Monday, April 12, 2021

Day 28, 29 - Tucson, AZ and Biosphere 2

Sunday (28) - Another hot day at 90°F by mid-afternoon. The two A/C units did a passable job. There is still a lot of heat that gets into the RV as the insulation isn't that great. And without a lot of wind, I could have the awning out to shade the refrigerator. It's been doing good with freezer temperatures around 3°F if I don't have the ice maker running. The additional load of making ice will raise the temperature by about 10°F.

Monday (29) - Today, we visited the Biosphere 2 site being operated by the University of Arizona. It is located about twenty miles north of Tucson. The purpose of the experiment was to replicate the biological processes on earth and see if humans can survive. They grew all their own food and had no physical supplies except what they brought in with them when the experiment started.

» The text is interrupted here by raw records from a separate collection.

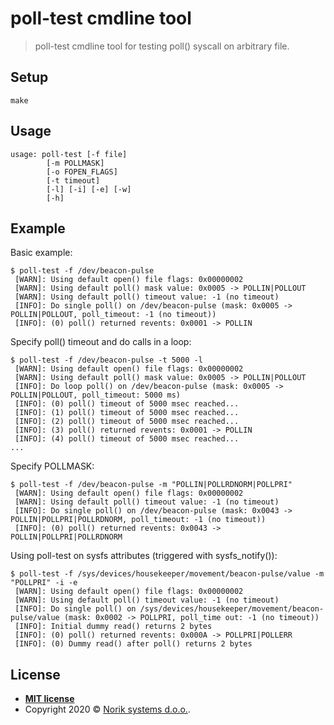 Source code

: # poll-test cmdline tool

> poll-test cmdline tool for testing poll() syscall on arbitrary file.

## Setup

```shell
make
```

## Usage

```shell
usage: poll-test [-f file]
        [-m POLLMASK]
        [-o FOPEN_FLAGS]
        [-t timeout]
        [-l] [-i] [-e] [-w]
        [-h]
```

## Example

Basic example:

```shell
$ poll-test -f /dev/beacon-pulse
 [WARN]: Using default open() file flags: 0x00000002
 [WARN]: Using default poll() mask value: 0x0005 -> POLLIN|POLLOUT
 [WARN]: Using default poll() timeout value: -1 (no timeout)
 [INFO]: Do single poll() on /dev/beacon-pulse (mask: 0x0005 -> POLLIN|POLLOUT, poll_timeout: -1 (no timeout))
 [INFO]: (0) poll() returned revents: 0x0001 -> POLLIN
```


Specify poll() timeout and do calls in a loop:
```shell
$ poll-test -f /dev/beacon-pulse -t 5000 -l
 [WARN]: Using default open() file flags: 0x00000002
 [WARN]: Using default poll() mask value: 0x0005 -> POLLIN|POLLOUT
 [INFO]: Do loop poll() on /dev/beacon-pulse (mask: 0x0005 -> POLLIN|POLLOUT, poll_timeout: 5000 ms)
 [INFO]: (0) poll() timeout of 5000 msec reached...
 [INFO]: (1) poll() timeout of 5000 msec reached...
 [INFO]: (2) poll() timeout of 5000 msec reached...
 [INFO]: (3) poll() returned revents: 0x0001 -> POLLIN
 [INFO]: (4) poll() timeout of 5000 msec reached...
...
```


Specify POLLMASK:

```shell
$ poll-test -f /dev/beacon-pulse -m "POLLIN|POLLRDNORM|POLLPRI"
 [WARN]: Using default open() file flags: 0x00000002
 [WARN]: Using default poll() timeout value: -1 (no timeout)
 [INFO]: Do single poll() on /dev/beacon-pulse (mask: 0x0043 -> POLLIN|POLLPRI|POLLRDNORM, poll_timeout: -1 (no timeout))
 [INFO]: (0) poll() returned revents: 0x0043 -> POLLIN|POLLPRI|POLLRDNORM

```


Using poll-test on sysfs attributes (triggered with sysfs_notify()):

```shell
$ poll-test -f /sys/devices/housekeeper/movement/beacon-pulse/value -m "POLLPRI" -i -e
 [WARN]: Using default open() file flags: 0x00000002
 [WARN]: Using default poll() timeout value: -1 (no timeout)
 [INFO]: Do single poll() on /sys/devices/housekeeper/movement/beacon-pulse/value (mask: 0x0002 -> POLLPRI, poll_time out: -1 (no timeout))
 [INFO]: Initial dummy read() returns 2 bytes
 [INFO]: (0) poll() returned revents: 0x000A -> POLLPRI|POLLERR
 [INFO]: (0) Dummy read() after poll() returns 2 bytes

```


## License

- **[MIT license](http://opensource.org/licenses/mit-license.php)**
- Copyright 2020 © <a href="http://www.norik.com" target="_blank">Norik systems d.o.o.</a>.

This is the residential complex and the dome on top is the library. Apparently, it wasn't used much due to the long spiral staircase but from the pictures, the 360° view was pretty good. The glass pyramid structures are the different areas such as desert, rainforest, ocean, etc. They are full of vegetation all nicely labeled with the species and what part of the planet they were from. 

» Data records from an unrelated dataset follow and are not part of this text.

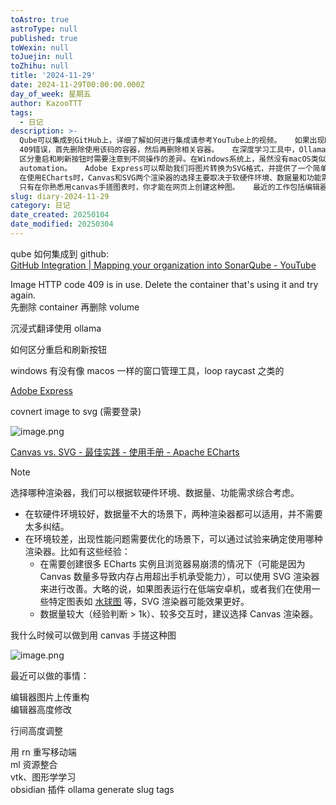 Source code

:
 ```yaml
---
toAstro: true
astroType: null
published: true
toWexin: null
toJuejin: null
toZhihu: null
title: '2024-11-29'
date: 2024-11-29T00:00:00.000Z
day_of_week: 星期五
author: KazooTTT
tags:
  - 日记
description: >-
  Qube可以集成到GitHub上，详细了解如何进行集成请参考YouTube上的视频。   如果出现HTTP
  409错误，首先删除使用该码的容器，然后再删除相关容器。   在深度学习工具中，Ollama是一个非常好的沉浸式翻译工具。  
  区分重启和刷新按钮时需要注意到不同操作的差异。在Windows系统上，虽然没有macOS类似的窗口管理工具，但仍可以使用Raycast等第三方应用进行任务
  automation。   Adobe Express可以帮助我们将图片转换为SVG格式，并提供了一个简单易用的工具。  
  在使用ECharts时，Canvas和SVG两个渲染器的选择主要取决于软硬件环境、数据量和功能需求。在需要优化性能的问题场景下，尝试结合实验来确定使用哪种渲-render器更合适。  
  只有在你熟悉用canvas手搓图表时，你才能在网页上创建这种图。   最近的工作包括编辑器图片上传重构、移动端应用程序的开发以及学习VTK和图形学。
slug: diary-2024-11-29
category: 日记
date_created: 20250104
date_modified: 20250304
---
```


qube 如何集成到 github:  
[GitHub Integration | Mapping your organization into SonarQube - YouTube](<https://www.youtube.com/watch?v=6zvBuZr8CeI>)

Image HTTP code 409 is in use. Delete the container that's using it and try again.  
先删除 container 再删除 volume

沉浸式翻译使用 ollama

如何区分重启和刷新按钮

windows 有没有像 macos 一样的窗口管理工具，loop raycast 之类的

[Adobe Express](<https://new.express.adobe.com/tools/convert-to-svg>)

covnert image to svg (需要登录)

![image.png](<https://pictures.kazoottt.top/2024/11/20241129-771df278cae6c89066af0a9a882f3ff9.png>)

[Canvas vs. SVG - 最佳实践 - 使用手册 - Apache ECharts](<https://echarts.apache.org/handbook/zh/best-practices/canvas-vs-svg/>)

> [!note]
> 选择哪种渲染器，我们可以根据软硬件环境、数据量、功能需求综合考虑。
> 
> - 在软硬件环境较好，数据量不大的场景下，两种渲染器都可以适用，并不需要太多纠结。
> - 在环境较差，出现性能问题需要优化的场景下，可以通过试验来确定使用哪种渲染器。比如有这些经验：
>   - 在需要创建很多 ECharts 实例且浏览器易崩溃的情况下（可能是因为 Canvas 数量多导致内存占用超出手机承受能力），可以使用 SVG 渲染器来进行改善。大略的说，如果图表运行在低端安卓机，或者我们在使用一些特定图表如 [水球图](<https://ecomfe.github.io/echarts-liquidfill/example/>) 等，SVG 渲染器可能效果更好。
>   - 数据量较大（经验判断 > 1k）、较多交互时，建议选择 Canvas 渲染器。

我什么时候可以做到用 canvas 手搓这种图

![image.png](<https://pictures.kazoottt.top/2024/11/20241129-60d83ca2693fd5e9774743f352039c2b.png>)

最近可以做的事情：

编辑器图片上传重构  
编辑器高度修改

行间高度调整

用 rn 重写移动端  
ml 资源整合  
vtk、图形学学习  
obsidian 插件 ollama generate slug tags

This is inside the desert area. It was a very pleasant temperature and humidity. It is connected to the ocean area which is higher in the structure. With all of the glass, temperature control was one of the biggest tasks. If the power for chillers went down for even 30 minutes, the temperature would rise enough inside to seriously damage everything. So they say.

Here is the ocean. During the experiment, it was operated as a coral reef. The first use of the facility as a closed-system experiment was in 1991. The eight people were to live and work here for two years. The experiment was terminated early when they discovered that oxygen levels were dropping and, at the time, they couldn't determine the cause. The second run was only six months but they resolve the O2 problem and they achieved complete self-sufficiency for food production. 

This is in the rainforest region. Very hot and humid. There is an artificial mountain in the middle complete with a waterfall. Their food grown included coffee beans but the harvest and effort roasting the beans meant that everyone could have one cup of coffee every three weeks. Their diet was primarily plant-based even though they did raise some animals such as pigs and chickens. Their role was to process the vegetation that the people couldn't consume.

I remember hearing of this project and got the impression that it was only a partial success. The other side of this experiment was the human side. Could a small group of people survive in a confined area while raising all their food, recycling all water, and not hate everyone. These types of studies will be essential if people ever hope to be a multi-planetary species.

Not seen in my pictures are two domes listed as "lungs". These adjust the air pressure inside of the dome to match the ambient air pressure. Otherwise, the glass walls would blow out. Since the system is closed, the air needed to be collected and re-injected since no "new" air was permitted. At least initially. Additional oxygen was added when they couldn't figure out why the levels were dropping. It turned out to be a micro-organism population consuming the oxygen. 

I would recommend visiting the Biosphere 2 facility if you find yourself in Oracle, AZ. This is one of those places that I've wanted to visit for a number of years. I wasn't disappointed.
  



9 comments:

SonjaM said...

Thanks for sharing this, Richard. Although I would not want to live in a confined bubble should the surface be no longer sustaining life as we know it today, I find this to be a very interesting experiment. Does it function completely self-sustaining by green energy (wind, solar)?

Geoff James said...

Thanks from me too Richard. I followed the early days of the experiment - Popular Mechanics if I remember correctly! Thanks for the update.

redlegsrides said...

So these are the sights I missed by not paying the entry fee....thanks

RichardM said...

No. In fact there was a large team of people outside monitoring, maintaining power, climate, etc. inside of the biosphere. The focus was on food, air, water, and interactions. Power was externally supplied via solar, diesel, and natural gas generators. The cooling system used a lot of power.

RichardM said...

I remember hearing a lot about the experiment. Mostly negative. It was great to see it.

RichardM said...

It was pretty interesting. Though a little pricy.

Lynne Goebeler said...

Very cool visit, thanks for sharing!

SonjaM said...

Thanks for the info, Richard.

RichardM said...

I wanted to visit last year but I found out about it too late.